* **REQUIRED WORK**
Go through the data below. List every line that holds the word "feira".

* **TASK DATA**
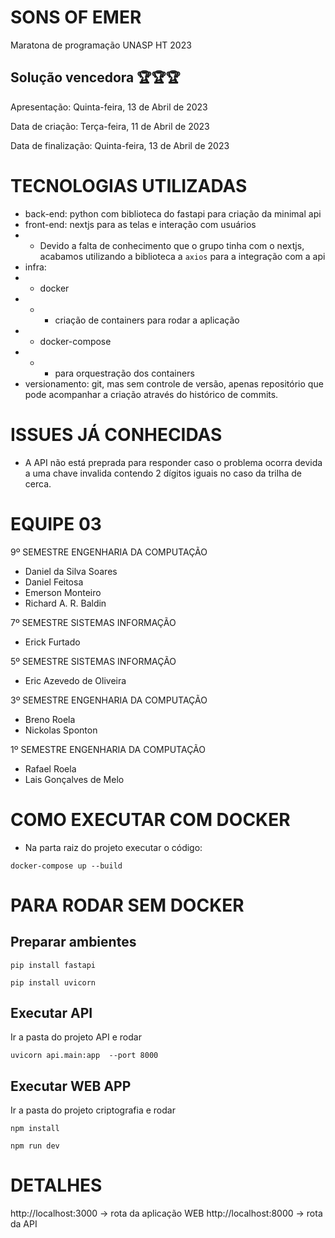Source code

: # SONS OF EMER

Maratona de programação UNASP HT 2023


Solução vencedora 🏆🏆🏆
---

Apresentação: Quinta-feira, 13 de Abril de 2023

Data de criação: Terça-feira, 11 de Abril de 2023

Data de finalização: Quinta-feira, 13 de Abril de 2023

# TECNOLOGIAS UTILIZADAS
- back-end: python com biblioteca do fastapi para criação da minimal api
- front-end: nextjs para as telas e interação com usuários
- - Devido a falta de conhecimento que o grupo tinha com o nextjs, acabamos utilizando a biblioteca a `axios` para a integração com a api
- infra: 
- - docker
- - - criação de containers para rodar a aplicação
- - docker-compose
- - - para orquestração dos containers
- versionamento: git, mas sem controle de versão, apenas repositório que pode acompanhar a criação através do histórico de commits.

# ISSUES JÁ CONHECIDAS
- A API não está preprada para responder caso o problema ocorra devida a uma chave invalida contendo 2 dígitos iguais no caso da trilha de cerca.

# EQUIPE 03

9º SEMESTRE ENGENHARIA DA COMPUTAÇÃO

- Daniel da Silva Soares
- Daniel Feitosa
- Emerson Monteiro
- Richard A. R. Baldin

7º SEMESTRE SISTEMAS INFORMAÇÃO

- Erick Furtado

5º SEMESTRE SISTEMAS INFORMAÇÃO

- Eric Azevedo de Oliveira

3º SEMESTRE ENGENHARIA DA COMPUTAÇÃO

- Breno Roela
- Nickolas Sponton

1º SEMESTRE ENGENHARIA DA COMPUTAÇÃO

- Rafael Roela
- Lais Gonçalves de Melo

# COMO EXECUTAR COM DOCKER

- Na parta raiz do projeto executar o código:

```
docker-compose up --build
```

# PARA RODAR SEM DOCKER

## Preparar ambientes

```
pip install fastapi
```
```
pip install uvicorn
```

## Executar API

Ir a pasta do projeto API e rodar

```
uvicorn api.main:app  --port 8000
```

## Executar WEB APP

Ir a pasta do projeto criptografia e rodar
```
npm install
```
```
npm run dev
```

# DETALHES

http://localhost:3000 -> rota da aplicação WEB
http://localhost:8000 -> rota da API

* **COMPLETED EXERCISE**
Apresentação: Quinta-feira, 13 de Abril de 2023
Data de criação: Terça-feira, 11 de Abril de 2023
Data de finalização: Quinta-feira, 13 de Abril de 2023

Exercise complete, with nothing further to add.